====== THE INPUT

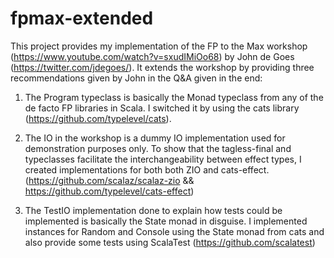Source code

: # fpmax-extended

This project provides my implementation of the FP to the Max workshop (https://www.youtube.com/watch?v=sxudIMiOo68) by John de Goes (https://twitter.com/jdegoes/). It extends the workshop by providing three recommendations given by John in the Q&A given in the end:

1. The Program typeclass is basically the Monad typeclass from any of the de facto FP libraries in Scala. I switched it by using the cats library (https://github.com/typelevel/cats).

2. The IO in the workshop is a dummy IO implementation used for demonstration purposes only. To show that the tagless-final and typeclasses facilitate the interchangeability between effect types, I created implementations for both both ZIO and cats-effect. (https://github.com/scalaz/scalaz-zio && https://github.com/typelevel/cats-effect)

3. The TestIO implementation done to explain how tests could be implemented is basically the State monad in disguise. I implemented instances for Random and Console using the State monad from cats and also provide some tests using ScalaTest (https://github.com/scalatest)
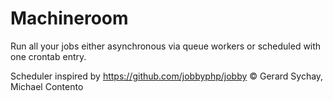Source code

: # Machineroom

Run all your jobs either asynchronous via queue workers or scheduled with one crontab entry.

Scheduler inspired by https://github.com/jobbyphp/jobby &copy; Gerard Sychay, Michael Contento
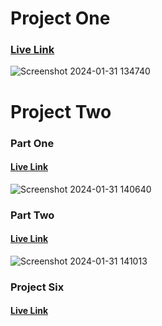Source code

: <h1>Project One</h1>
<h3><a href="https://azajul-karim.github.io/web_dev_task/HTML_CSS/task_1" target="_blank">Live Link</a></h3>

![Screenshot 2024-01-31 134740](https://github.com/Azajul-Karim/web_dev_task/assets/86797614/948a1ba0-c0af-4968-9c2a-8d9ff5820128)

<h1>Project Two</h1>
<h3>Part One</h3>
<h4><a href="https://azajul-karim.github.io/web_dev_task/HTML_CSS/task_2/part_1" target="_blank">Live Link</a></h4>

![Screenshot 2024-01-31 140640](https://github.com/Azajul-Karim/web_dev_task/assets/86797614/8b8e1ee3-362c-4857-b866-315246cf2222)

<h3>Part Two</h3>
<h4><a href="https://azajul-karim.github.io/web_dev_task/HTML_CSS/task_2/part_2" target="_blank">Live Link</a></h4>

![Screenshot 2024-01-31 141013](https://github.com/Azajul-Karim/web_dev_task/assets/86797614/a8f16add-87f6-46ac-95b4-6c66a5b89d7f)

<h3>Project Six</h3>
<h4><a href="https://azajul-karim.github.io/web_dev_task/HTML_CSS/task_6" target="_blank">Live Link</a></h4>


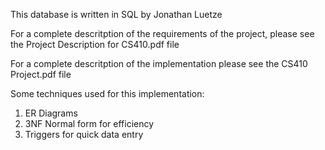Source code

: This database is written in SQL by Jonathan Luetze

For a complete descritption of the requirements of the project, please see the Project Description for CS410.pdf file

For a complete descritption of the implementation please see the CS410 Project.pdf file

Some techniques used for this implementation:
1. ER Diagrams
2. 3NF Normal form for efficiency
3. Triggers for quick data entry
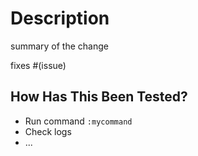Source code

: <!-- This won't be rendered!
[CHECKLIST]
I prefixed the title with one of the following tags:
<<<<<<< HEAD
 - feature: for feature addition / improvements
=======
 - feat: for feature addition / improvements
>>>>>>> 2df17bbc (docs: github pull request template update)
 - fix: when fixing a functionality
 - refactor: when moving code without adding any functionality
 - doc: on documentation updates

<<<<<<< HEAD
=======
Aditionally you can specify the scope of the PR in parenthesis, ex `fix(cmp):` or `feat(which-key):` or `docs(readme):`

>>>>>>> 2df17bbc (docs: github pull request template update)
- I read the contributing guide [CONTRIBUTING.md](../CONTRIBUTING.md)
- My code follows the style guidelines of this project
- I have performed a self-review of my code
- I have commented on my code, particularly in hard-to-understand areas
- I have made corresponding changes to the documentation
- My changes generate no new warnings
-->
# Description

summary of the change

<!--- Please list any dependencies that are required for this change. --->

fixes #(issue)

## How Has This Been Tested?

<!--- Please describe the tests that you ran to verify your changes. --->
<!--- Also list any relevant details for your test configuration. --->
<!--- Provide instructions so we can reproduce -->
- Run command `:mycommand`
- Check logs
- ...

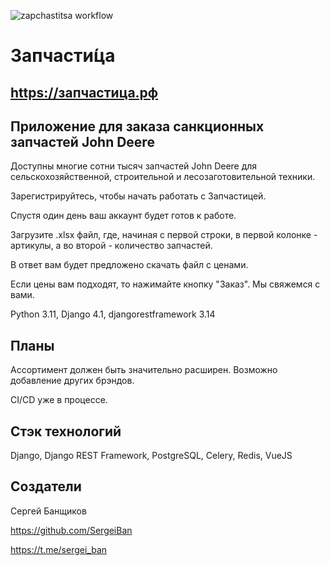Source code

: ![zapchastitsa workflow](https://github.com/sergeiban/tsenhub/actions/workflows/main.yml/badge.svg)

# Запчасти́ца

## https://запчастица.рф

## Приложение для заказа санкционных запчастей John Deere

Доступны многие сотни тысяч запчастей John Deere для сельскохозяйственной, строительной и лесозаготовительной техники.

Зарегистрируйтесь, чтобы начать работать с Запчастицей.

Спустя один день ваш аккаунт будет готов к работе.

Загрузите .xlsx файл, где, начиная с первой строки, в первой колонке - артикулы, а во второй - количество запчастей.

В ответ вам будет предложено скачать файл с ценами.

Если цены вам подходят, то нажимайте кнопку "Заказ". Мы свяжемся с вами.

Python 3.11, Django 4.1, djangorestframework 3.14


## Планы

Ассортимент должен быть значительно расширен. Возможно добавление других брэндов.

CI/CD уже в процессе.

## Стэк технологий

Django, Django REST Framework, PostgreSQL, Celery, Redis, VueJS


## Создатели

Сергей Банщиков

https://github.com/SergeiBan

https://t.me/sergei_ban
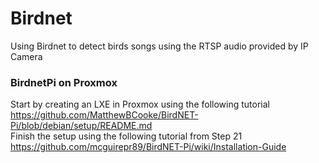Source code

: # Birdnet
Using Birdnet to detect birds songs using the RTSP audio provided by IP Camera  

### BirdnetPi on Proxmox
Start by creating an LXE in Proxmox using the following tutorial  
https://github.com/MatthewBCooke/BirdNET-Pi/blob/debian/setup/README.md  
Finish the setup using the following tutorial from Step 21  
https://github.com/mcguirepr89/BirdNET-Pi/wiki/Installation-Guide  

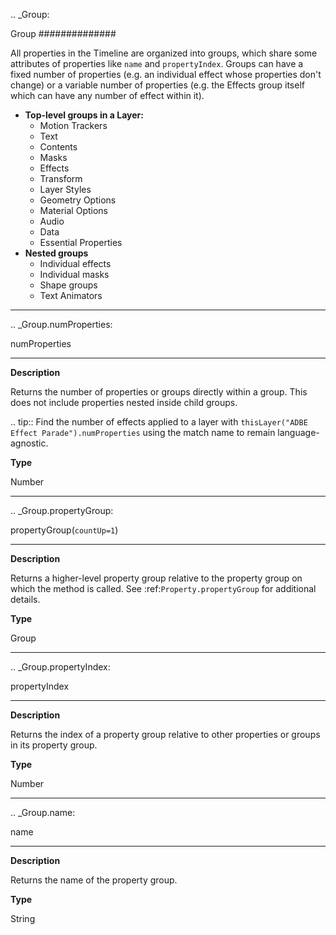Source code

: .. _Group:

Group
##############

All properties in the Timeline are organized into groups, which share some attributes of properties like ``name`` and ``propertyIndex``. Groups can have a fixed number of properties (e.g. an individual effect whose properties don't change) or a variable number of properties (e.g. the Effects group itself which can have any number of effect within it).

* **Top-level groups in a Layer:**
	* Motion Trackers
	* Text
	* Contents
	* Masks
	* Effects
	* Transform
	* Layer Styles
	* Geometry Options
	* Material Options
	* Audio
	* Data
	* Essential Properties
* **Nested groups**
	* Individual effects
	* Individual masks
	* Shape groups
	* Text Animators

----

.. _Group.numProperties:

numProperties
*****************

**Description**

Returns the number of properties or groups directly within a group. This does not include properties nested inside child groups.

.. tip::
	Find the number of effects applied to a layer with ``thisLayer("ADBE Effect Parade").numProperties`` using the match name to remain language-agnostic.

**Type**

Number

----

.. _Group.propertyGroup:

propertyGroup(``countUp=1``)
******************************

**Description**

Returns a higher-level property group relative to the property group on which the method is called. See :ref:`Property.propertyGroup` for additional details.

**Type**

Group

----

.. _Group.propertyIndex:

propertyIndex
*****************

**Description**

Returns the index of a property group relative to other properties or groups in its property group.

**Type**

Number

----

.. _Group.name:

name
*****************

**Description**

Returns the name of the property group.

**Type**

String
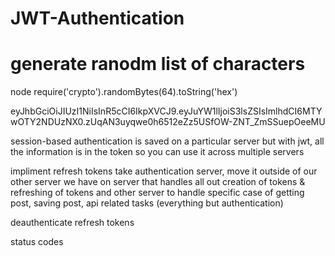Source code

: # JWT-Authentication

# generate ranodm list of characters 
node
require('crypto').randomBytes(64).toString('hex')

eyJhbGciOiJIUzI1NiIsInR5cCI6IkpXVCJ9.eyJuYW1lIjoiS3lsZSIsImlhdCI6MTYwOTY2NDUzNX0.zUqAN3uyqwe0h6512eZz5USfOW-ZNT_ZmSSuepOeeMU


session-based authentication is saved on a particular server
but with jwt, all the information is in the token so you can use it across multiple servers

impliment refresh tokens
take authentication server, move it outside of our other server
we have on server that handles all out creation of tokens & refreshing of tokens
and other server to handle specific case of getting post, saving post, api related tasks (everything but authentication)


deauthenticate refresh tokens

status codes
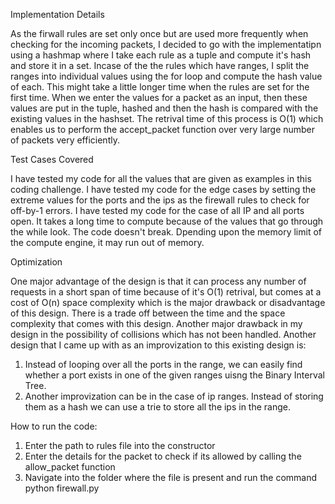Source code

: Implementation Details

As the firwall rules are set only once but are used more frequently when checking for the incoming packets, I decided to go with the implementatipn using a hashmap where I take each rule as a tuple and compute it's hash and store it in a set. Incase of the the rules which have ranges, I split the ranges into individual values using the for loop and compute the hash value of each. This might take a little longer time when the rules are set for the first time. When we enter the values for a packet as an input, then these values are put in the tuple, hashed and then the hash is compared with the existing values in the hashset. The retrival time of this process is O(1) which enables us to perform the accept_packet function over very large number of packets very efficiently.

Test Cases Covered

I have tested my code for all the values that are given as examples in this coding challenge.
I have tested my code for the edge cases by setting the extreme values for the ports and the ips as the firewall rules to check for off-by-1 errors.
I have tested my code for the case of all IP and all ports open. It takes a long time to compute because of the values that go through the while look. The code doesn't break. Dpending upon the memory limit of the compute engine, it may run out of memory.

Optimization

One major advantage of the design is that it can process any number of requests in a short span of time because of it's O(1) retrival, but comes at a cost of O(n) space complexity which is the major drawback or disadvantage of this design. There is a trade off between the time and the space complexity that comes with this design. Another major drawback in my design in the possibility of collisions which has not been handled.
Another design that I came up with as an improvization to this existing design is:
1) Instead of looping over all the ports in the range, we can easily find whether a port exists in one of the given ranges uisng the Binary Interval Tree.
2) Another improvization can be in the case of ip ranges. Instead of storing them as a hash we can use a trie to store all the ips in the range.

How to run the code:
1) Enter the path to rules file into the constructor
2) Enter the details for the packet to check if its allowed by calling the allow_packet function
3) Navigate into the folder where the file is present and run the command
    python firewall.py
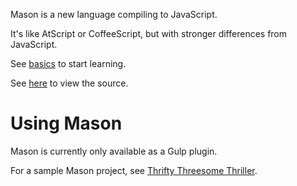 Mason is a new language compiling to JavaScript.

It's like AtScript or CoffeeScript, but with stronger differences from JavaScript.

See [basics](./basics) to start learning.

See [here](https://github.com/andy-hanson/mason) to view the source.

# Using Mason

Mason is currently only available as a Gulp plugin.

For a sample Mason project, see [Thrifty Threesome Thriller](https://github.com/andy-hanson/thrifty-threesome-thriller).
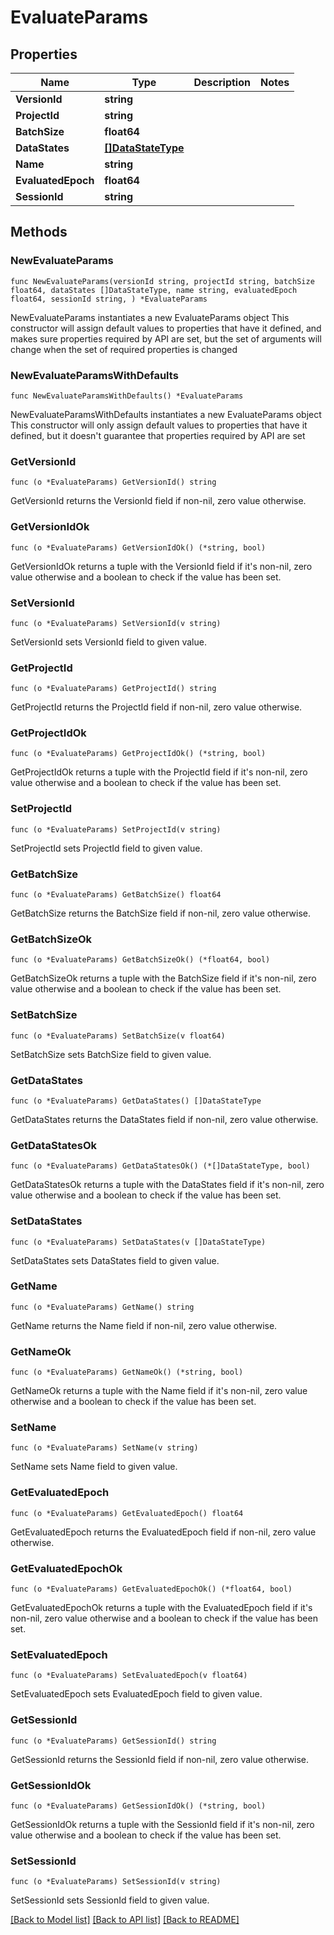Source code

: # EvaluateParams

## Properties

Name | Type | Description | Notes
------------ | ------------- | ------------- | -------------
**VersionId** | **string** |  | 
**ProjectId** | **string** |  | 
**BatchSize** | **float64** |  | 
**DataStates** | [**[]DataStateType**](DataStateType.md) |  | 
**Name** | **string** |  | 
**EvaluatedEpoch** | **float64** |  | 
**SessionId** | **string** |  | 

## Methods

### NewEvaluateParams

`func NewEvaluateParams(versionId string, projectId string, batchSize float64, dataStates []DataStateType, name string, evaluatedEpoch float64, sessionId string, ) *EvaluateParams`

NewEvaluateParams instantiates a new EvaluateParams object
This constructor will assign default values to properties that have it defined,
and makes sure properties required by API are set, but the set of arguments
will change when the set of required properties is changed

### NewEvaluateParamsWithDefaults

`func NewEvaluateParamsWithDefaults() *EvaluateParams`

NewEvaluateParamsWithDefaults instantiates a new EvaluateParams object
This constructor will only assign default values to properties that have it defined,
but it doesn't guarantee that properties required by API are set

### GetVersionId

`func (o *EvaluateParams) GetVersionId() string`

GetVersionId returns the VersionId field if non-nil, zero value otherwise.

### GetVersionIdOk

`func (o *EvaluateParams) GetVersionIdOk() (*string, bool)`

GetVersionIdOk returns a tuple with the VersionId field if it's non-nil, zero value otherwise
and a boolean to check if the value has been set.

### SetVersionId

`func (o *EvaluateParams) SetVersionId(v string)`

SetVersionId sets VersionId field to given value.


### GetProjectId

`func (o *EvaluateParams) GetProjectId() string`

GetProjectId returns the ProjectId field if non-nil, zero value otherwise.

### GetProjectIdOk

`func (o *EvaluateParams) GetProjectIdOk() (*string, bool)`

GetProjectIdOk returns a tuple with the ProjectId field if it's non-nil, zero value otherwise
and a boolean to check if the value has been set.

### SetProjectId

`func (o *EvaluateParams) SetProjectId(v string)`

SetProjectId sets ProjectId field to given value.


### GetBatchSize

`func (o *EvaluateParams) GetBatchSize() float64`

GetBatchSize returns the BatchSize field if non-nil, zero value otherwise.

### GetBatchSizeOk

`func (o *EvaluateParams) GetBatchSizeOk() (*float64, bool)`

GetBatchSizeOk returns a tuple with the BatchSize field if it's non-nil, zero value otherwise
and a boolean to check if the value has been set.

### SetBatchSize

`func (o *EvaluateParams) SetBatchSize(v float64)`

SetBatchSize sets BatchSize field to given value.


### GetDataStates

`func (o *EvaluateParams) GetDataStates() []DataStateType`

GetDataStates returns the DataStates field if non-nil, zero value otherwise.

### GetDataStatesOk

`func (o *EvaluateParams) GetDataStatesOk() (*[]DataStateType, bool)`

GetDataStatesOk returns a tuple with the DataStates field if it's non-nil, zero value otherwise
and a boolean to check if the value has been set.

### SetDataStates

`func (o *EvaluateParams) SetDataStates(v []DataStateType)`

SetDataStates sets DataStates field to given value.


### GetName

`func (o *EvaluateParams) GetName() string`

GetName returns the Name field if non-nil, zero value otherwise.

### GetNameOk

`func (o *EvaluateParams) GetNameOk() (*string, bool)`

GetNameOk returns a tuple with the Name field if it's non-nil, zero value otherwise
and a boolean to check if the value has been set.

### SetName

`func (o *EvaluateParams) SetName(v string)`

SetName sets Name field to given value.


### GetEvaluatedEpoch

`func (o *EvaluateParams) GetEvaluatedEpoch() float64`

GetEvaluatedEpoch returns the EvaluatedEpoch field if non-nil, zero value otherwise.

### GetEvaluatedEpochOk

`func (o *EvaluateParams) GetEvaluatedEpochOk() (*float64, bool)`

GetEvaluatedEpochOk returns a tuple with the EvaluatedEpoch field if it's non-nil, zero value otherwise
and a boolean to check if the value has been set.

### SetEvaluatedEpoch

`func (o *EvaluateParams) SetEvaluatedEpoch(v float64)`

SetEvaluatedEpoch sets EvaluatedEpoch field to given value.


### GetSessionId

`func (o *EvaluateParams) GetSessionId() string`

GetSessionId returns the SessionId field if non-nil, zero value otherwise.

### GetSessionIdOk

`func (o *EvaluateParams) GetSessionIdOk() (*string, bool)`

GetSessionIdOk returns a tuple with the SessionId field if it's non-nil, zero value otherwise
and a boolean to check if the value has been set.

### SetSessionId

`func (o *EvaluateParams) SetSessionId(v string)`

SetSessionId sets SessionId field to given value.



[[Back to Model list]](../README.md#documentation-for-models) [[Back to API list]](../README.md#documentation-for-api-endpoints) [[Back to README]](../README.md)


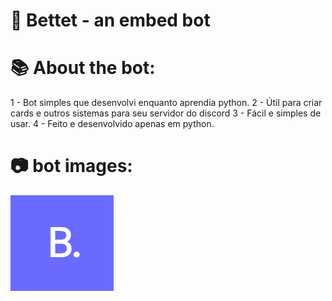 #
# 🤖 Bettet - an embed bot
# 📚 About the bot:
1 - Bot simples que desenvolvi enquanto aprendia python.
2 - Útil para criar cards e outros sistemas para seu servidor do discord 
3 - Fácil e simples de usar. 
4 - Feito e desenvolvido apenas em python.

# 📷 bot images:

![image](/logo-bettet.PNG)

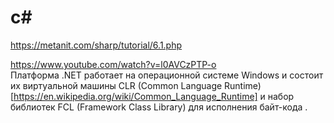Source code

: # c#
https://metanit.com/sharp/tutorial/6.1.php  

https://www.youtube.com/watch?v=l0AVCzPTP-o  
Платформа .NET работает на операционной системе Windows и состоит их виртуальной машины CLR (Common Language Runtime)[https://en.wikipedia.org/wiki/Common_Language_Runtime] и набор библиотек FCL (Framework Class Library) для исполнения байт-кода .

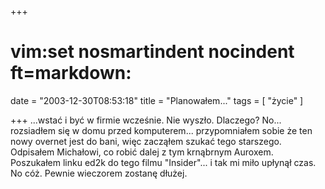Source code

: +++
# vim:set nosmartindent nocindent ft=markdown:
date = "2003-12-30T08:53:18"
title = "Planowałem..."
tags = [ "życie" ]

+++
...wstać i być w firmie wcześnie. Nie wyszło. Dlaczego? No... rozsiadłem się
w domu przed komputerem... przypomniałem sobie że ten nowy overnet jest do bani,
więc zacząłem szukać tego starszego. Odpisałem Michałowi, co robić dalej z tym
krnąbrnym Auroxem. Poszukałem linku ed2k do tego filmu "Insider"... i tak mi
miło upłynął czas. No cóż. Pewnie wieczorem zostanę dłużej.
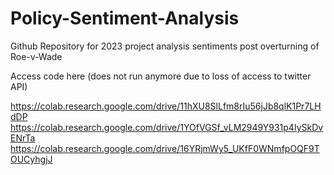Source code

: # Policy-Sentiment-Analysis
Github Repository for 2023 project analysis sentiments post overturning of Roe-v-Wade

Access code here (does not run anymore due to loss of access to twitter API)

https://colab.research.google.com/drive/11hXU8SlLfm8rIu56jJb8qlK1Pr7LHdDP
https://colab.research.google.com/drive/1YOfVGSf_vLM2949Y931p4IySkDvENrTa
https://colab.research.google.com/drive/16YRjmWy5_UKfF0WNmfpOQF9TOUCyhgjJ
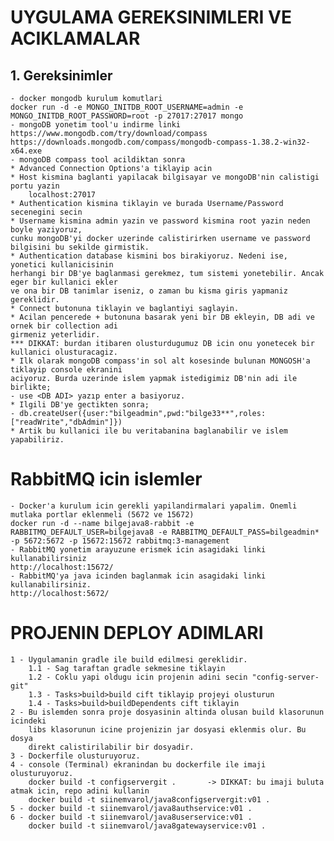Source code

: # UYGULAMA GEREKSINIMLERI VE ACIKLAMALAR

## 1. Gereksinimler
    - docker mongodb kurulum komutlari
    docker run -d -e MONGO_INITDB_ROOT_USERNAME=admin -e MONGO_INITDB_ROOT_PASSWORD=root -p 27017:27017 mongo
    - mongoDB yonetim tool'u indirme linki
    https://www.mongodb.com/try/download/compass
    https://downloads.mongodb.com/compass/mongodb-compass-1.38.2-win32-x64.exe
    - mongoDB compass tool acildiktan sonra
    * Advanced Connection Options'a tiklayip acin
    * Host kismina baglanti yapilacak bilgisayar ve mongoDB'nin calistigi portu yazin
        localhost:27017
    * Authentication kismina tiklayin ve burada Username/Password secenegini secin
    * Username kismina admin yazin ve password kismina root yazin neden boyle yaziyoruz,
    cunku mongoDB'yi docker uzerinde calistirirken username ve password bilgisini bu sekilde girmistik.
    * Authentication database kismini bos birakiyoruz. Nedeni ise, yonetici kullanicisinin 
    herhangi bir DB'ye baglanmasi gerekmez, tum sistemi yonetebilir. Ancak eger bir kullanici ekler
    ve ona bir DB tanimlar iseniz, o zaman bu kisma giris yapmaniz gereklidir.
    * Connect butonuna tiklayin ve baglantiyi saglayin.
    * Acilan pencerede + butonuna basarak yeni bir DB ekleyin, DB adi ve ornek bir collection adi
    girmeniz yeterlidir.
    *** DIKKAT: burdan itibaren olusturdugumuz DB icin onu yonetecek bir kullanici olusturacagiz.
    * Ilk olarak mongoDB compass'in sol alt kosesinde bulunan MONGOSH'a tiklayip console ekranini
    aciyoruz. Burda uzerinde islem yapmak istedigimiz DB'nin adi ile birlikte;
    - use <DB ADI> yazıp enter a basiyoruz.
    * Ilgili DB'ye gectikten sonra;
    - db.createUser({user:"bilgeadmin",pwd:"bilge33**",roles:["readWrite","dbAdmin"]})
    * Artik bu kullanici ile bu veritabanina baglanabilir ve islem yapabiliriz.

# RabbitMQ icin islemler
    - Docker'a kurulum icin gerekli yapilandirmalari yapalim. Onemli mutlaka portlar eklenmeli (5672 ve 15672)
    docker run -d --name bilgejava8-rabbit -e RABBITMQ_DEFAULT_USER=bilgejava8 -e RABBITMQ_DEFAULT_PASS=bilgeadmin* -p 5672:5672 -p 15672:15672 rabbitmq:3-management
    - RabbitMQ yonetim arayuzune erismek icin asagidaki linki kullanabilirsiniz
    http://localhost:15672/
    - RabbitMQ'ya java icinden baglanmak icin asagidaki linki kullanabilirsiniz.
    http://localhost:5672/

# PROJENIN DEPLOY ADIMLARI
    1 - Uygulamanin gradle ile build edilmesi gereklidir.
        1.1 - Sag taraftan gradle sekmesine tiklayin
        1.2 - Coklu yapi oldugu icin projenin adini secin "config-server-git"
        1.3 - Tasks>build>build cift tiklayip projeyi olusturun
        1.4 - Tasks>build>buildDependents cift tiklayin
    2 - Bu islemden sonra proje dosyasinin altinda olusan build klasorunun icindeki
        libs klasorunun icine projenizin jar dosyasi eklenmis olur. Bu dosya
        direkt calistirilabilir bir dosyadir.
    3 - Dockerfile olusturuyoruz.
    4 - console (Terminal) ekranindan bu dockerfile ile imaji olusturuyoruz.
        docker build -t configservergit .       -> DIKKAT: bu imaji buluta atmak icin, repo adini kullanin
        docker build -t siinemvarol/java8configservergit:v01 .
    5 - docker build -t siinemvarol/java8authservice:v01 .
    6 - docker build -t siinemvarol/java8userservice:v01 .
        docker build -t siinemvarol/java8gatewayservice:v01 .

============

Each line that contains the string "numProperties" should be copied from the data above.

◆ **SOLVED PROBLEM**
.. _Group.numProperties:
numProperties
	Find the number of effects applied to a layer with ``thisLayer("ADBE Effect Parade").numProperties`` using the match name to remain language-agnostic.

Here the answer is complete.